** Opening Exercise data block **

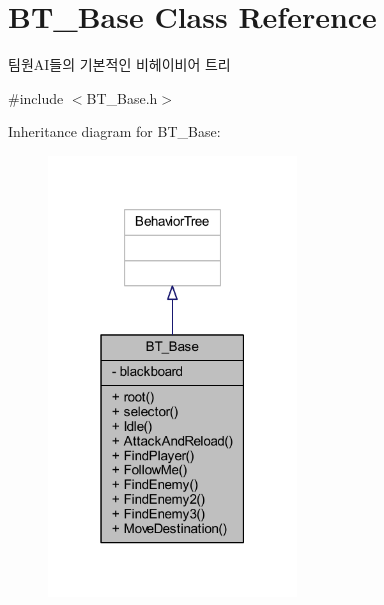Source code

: \hypertarget{class_b_t___base}{}\section{B\+T\+\_\+\+Base Class Reference}
\label{class_b_t___base}


팀원\+A\+I들의 기본적인 비헤이비어 트리  




{\ttfamily \#include $<$B\+T\+\_\+\+Base.\+h$>$}



Inheritance diagram for B\+T\+\_\+\+Base\+:
\nopagebreak
\begin{figure}[H]
\begin{center}
\leavevmode
\includegraphics[width=187pt]{class_b_t___base__inherit__graph}
\end{center}
\end{figure}


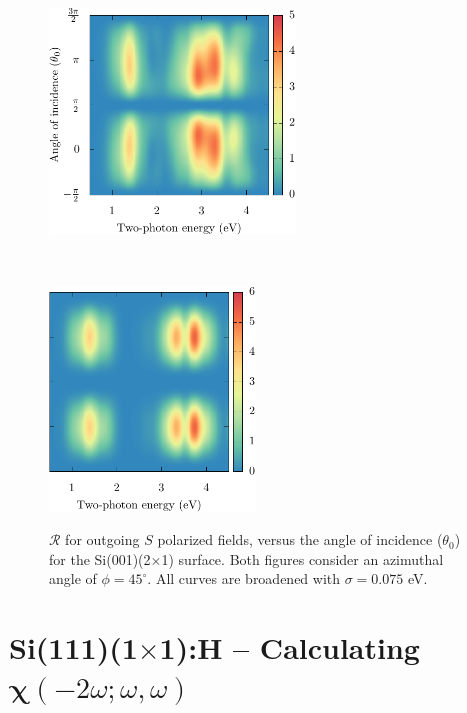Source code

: \documentclass[11pt]{book}
\begin{document}
\begin{figure}
    \begin{minipage}[b]{0.5\textwidth}
        \centering
        \includegraphics[height=6cm]{../figures/04-results/fig-4_2_03}
        \label{fig:2x1rps3d}
    \end{minipage}
    ~
    \begin{minipage}[b]{0.5\textwidth}
        \centering
        \includegraphics[height=5.945cm]{../figures/04-results/fig-4_2_04}
        \label{fig:2x1rss3d}
    \end{minipage}
    \caption{$\mathcal{R}$ for outgoing $S$ polarized fields, versus the angle
    of incidence ($\theta_{0}$) for the Si(001)(2$\times$1) surface. Both
    figures consider an azimuthal angle of $\phi = 45^{\circ}$. All curves are
    broadened with $\sigma = 0.075$ eV.}
    \label{fig:2x1rS3d}
\end{figure}





\section{
\texorpdfstring{Si(111)(1$\times$1):H}{Si(111)(1x1):H} --
Calculating
\texorpdfstring{$\boldsymbol{\chi}(-2\omega;\omega,\omega)$}{X(-2w;w,w)}
}
\end{document}
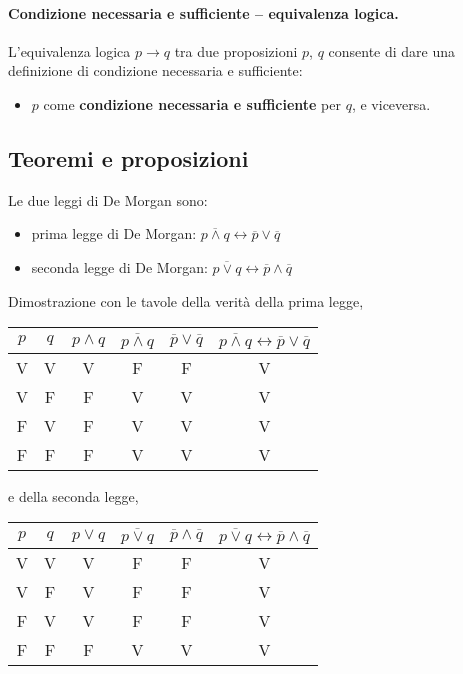 \paragraph{Condizione necessaria e sufficiente -- equivalenza logica.} L'equivalenza logica $p \rightarrow q$ tra due proposizioni $p$, $q$ consente di dare una definizione di condizione necessaria e sufficiente:
\begin{itemize}
    \item $p$ come \textbf{condizione necessaria e sufficiente} per $q$, e viceversa.
\end{itemize}

\subsection{Teoremi e proposizioni}
\begin{theorem} Le due leggi di De Morgan sono:
\begin{itemize}
    \item prima legge di De Morgan: $\overline{p \land q} \leftrightarrow \overline{p} \lor  \overline{q}$
    \item seconda legge di De Morgan: $\overline{p \lor  q} \leftrightarrow \overline{p} \land \overline{q}$
\end{itemize}
\end{theorem}
Dimostrazione con le tavole della verità della prima legge,
\begin{center}
\begin{tabular}{|c|c||c|c|c|c|}
  \hline
  $p$ & $q$ & $p \land q$ & $\overline{p \land q}$ & $\overline{p} \lor \overline{q}$ & $\overline{p \land q} \leftrightarrow \overline{p} \lor \overline{q}$\\
  \hline
  V & V & V & F & F & V \\
  V & F & F & V & V & V \\
  F & V & F & V & V & V \\
  F & F & F & V & V & V \\
  \hline
\end{tabular}
\end{center}
e della seconda legge,
\begin{center}
\begin{tabular}{|c|c||c|c|c|c|}
  \hline
  $p$ & $q$ & $p \lor q$ & $\overline{p \lor q}$ & $\overline{p} \land \overline{q}$ & $\overline{p \lor q} \leftrightarrow \overline{p} \land \overline{q}$\\
  \hline
  V & V & V & F & F & V \\
  V & F & V & F & F & V \\
  F & V & V & F & F & V \\
  F & F & F & V & V & V \\
  \hline
\end{tabular}
\end{center}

** Closing Exercise data block **

◆ Exercise objective: Determine how many lines in the preceding records include the word "results". The answer is that number alone.

◆ Your response: 2